Мишенька не решился более тревожить матушку, низко опустил голову и замолк.
В самое Вербное воскресенье ничего не произошло, хотя слух оказался недаром пущен: на "действо" не явился никто из бояр, а вся площадь, на которой "хождение на осляти" происходило, оказалась отовсюду окруженною польскими дружинами, которые стояли все время под ружьем, видимо готовые ко всяким случайностям.
В понедельник вечером, когда уж Мишенька, простившись с матерью, ушел к себе в опочивальню, Сенька опять пришел к Марфе Ивановне на тайную беседу:
- Государыня! - сказал он ей, осторожно притворив за собою дверь. - Ходил я сегодня по базару и слышал всякие слухи… Сказывал о них боярину Ивану Никитичу, да он меня старым дураком обозвал и с глаз прогнал, так я к тебе с теми же слухами… Изволь прислушать…
- Говори, сказывай все, что знаешь…
- На базаре говорили, что Ляпунов с ополченьем со своим уж и всего-то на два перехода от Москвы остановился станом… И будто выслал сюда своих людей и воевод - разведывать, как дело на Москве обстоит, и будто завтра вся Москва поднимется и ляхам всем карачун будет!
- Ох!

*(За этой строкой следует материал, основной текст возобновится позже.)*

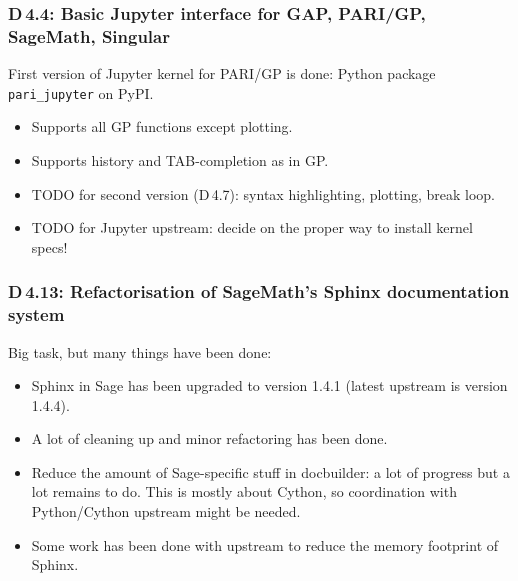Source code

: \documentclass{beamer}
\begin{document}
\begin{frame}
\frametitle{D\,4.4: Basic Jupyter interface for GAP, PARI/GP, SageMath, Singular}

First version of Jupyter kernel for PARI/GP is done: Python package \texttt{pari\_jupyter} on PyPI.

\begin{itemize}
\item Supports all GP functions except plotting.

\item Supports history and TAB-completion as in GP.

\item TODO for second version (D\,4.7): syntax highlighting, plotting, break loop.

\item TODO for Jupyter upstream: decide on the proper way to install kernel specs!
\end{itemize}
\end{frame}

\begin{frame}
\frametitle{D\,4.13: Refactorisation of SageMath's Sphinx documentation system}

Big task, but many things have been done:

\begin{itemize}
\item Sphinx in Sage has been upgraded to version 1.4.1 (latest upstream is version 1.4.4).

\item A lot of cleaning up and minor refactoring has been done.

\item Reduce the amount of Sage-specific stuff in docbuilder: a lot of progress
but a lot remains to do.
This is mostly about Cython, so coordination with Python/Cython upstream might be needed.

\item Some work has been done with upstream to reduce the memory footprint of Sphinx.
\end{itemize}
\end{frame}
\end{document}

Страшно и слушать… И не верится, а страшно! - со вздохом произнесла Марфа Ивановна.
- "Коли люди ложь - и я тож!" С тем и прими, государыня! А не сказать тебе не смею…
С этими словами Сенька удалился в свою каморку, рядом с опочивальней Мишеньки, и долго-долго ворочался на своем жестком соломеннике, обдумывая план действий на случай какой-нибудь завирухи, которая действительно как будто висела в воздухе над Москвою.
"Надо будет встать пораньше, - думал верный романовский холоп, - да на конюшню пойти, да конюхам приказать, чтобы верховые кони у них оседланы и взнузданы стояли, - так-то оно надежнее будет!".
На этом соображении сон одолел наконец его заботы.